BEGIN
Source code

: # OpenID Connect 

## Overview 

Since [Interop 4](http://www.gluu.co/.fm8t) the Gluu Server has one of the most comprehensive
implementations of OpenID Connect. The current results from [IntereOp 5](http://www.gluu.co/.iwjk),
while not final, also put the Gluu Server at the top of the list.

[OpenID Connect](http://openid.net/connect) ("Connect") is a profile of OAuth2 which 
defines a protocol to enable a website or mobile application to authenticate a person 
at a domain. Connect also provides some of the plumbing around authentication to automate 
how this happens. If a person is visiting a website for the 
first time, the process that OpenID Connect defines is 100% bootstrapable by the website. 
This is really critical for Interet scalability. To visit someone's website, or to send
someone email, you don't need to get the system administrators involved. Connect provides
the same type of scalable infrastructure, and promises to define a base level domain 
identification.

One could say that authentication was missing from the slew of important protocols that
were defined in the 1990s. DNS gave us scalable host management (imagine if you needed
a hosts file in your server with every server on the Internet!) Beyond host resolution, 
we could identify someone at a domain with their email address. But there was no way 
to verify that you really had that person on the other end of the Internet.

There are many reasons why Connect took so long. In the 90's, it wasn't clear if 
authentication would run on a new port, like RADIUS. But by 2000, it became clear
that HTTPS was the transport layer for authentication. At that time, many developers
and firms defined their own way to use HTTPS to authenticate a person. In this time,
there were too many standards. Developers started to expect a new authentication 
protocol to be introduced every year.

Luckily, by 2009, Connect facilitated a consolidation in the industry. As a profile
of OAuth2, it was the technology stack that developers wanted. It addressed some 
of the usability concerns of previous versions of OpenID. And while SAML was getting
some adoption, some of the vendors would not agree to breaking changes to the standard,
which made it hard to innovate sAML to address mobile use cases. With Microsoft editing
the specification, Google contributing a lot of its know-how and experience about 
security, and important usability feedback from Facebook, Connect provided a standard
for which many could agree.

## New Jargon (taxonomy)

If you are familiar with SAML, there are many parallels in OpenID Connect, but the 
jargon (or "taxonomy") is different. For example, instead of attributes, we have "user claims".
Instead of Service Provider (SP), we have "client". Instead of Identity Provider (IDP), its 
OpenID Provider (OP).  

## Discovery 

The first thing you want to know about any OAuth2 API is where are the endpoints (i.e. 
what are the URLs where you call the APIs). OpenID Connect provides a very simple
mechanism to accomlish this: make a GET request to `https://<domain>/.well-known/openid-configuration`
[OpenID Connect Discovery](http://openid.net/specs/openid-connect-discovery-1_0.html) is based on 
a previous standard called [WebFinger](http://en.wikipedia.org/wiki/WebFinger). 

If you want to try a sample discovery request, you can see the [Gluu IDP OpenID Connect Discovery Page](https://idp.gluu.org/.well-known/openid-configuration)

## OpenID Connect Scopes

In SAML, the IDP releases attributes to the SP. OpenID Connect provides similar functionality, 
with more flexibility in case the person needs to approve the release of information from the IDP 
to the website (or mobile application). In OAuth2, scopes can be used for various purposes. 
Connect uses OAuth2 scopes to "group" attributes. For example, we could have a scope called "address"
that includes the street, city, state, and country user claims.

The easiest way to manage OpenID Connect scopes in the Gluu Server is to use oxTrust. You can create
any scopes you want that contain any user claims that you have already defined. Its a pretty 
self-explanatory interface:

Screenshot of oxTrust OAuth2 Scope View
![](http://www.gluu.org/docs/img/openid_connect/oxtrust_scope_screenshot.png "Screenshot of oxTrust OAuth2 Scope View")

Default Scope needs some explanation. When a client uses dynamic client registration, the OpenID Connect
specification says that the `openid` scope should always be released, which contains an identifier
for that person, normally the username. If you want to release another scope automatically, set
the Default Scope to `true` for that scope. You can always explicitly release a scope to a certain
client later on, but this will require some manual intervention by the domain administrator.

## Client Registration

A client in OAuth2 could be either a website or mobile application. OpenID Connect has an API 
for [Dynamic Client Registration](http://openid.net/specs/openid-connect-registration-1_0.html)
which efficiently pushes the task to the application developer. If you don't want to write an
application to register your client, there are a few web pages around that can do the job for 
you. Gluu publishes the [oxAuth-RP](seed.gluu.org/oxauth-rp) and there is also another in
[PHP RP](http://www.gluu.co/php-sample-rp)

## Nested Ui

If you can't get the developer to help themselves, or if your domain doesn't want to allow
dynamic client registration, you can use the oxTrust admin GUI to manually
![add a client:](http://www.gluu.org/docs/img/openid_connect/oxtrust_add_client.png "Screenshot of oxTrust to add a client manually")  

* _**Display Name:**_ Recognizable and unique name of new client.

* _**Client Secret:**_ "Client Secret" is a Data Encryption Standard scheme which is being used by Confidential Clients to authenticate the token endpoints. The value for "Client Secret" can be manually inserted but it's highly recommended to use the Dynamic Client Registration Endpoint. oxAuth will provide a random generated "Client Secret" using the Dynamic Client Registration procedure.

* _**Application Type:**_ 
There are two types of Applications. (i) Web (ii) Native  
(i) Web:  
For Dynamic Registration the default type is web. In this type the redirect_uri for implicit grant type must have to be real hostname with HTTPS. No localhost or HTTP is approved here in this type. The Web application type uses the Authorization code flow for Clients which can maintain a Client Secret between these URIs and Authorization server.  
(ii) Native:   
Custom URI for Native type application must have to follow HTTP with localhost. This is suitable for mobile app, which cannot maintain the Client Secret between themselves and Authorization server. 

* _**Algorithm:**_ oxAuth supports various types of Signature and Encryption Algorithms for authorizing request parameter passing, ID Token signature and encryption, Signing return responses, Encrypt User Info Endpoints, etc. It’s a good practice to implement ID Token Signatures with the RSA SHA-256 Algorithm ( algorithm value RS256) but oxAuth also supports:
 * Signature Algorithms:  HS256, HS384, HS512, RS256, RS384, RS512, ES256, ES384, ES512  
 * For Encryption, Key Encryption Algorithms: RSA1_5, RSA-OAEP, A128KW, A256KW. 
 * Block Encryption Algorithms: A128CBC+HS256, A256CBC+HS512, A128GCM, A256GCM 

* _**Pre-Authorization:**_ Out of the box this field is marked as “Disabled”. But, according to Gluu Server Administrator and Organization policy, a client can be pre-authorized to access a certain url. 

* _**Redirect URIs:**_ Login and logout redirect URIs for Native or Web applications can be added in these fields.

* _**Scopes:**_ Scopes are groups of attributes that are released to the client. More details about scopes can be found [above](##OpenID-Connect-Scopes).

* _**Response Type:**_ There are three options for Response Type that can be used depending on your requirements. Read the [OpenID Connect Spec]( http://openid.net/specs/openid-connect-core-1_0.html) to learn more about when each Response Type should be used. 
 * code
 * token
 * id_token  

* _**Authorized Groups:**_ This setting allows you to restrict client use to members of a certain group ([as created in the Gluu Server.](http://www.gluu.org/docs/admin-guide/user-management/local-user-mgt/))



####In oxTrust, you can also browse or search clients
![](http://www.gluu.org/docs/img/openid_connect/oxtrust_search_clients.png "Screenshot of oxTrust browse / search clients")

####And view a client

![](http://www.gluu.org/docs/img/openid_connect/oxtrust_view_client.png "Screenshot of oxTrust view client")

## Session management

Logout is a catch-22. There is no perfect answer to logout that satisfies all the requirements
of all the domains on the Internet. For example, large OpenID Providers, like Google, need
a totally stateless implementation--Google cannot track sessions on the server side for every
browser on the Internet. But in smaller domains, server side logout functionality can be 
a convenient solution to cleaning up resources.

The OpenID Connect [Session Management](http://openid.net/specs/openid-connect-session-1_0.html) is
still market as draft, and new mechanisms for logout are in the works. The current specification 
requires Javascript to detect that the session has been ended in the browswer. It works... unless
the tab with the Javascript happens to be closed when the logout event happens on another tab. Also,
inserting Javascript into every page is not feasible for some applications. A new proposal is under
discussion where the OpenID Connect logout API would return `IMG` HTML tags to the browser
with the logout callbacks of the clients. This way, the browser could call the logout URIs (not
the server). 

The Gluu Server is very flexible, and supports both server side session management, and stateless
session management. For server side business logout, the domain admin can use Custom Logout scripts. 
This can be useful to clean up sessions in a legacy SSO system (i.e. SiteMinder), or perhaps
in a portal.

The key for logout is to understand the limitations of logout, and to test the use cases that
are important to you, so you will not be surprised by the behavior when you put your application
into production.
END
◆ **How to complete this task**
From the line that has "that HTTPS was" through the line that has "there were too", copy every line exactly as it appears above, and leave out all others.

◆ **Solution for this exercise**
that HTTPS was the transport layer for authentication. At that time, many developers
and firms defined their own way to use HTTPS to authenticate a person. In this time,
there were too many standards. Developers started to expect a new authentication 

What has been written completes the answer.